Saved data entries
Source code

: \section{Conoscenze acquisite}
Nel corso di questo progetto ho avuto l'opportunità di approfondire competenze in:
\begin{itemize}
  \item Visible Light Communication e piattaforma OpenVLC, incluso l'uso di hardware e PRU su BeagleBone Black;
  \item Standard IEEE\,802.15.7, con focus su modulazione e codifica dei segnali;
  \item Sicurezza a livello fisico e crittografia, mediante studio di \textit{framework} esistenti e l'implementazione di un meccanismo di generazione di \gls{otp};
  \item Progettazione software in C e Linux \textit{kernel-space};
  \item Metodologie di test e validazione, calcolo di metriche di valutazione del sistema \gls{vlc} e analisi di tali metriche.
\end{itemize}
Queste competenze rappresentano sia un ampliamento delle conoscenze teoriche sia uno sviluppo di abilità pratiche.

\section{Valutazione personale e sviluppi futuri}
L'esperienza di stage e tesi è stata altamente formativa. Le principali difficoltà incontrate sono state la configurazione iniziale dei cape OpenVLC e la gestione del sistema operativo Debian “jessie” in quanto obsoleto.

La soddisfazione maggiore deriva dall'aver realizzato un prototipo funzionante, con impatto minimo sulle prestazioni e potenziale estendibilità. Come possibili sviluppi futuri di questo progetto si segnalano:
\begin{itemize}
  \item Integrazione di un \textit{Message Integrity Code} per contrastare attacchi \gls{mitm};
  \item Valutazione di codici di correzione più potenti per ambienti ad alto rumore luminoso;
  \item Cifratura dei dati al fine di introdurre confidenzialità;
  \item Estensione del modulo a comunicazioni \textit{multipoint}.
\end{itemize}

**TASK DIRECTIONS**
Repeat each record word for word. Do not leave any out.

**REPLY TO THE TASK**
Source code

: \section{Conoscenze acquisite}
Nel corso di questo progetto ho avuto l'opportunità di approfondire competenze in:
\begin{itemize}
  \item Visible Light Communication e piattaforma OpenVLC, incluso l'uso di hardware e PRU su BeagleBone Black;
  \item Standard IEEE\,802.15.7, con focus su modulazione e codifica dei segnali;
  \item Sicurezza a livello fisico e crittografia, mediante studio di \textit{framework} esistenti e l'implementazione di un meccanismo di generazione di \gls{otp};
  \item Progettazione software in C e Linux \textit{kernel-space};
  \item Metodologie di test e validazione, calcolo di metriche di valutazione del sistema \gls{vlc} e analisi di tali metriche.
\end{itemize}
Queste competenze rappresentano sia un ampliamento delle conoscenze teoriche sia uno sviluppo di abilità pratiche.

\section{Valutazione personale e sviluppi futuri}
L'esperienza di stage e tesi è stata altamente formativa. Le principali difficoltà incontrate sono state la configurazione iniziale dei cape OpenVLC e la gestione del sistema operativo Debian “jessie” in quanto obsoleto.

La soddisfazione maggiore deriva dall'aver realizzato un prototipo funzionante, con impatto minimo sulle prestazioni e potenziale estendibilità. Come possibili sviluppi futuri di questo progetto si segnalano:
\begin{itemize}
  \item Integrazione di un \textit{Message Integrity Code} per contrastare attacchi \gls{mitm};
  \item Valutazione di codici di correzione più potenti per ambienti ad alto rumore luminoso;
  \item Cifratura dei dati al fine di introdurre confidenzialità;
  \item Estensione del modulo a comunicazioni \textit{multipoint}.
\end{itemize}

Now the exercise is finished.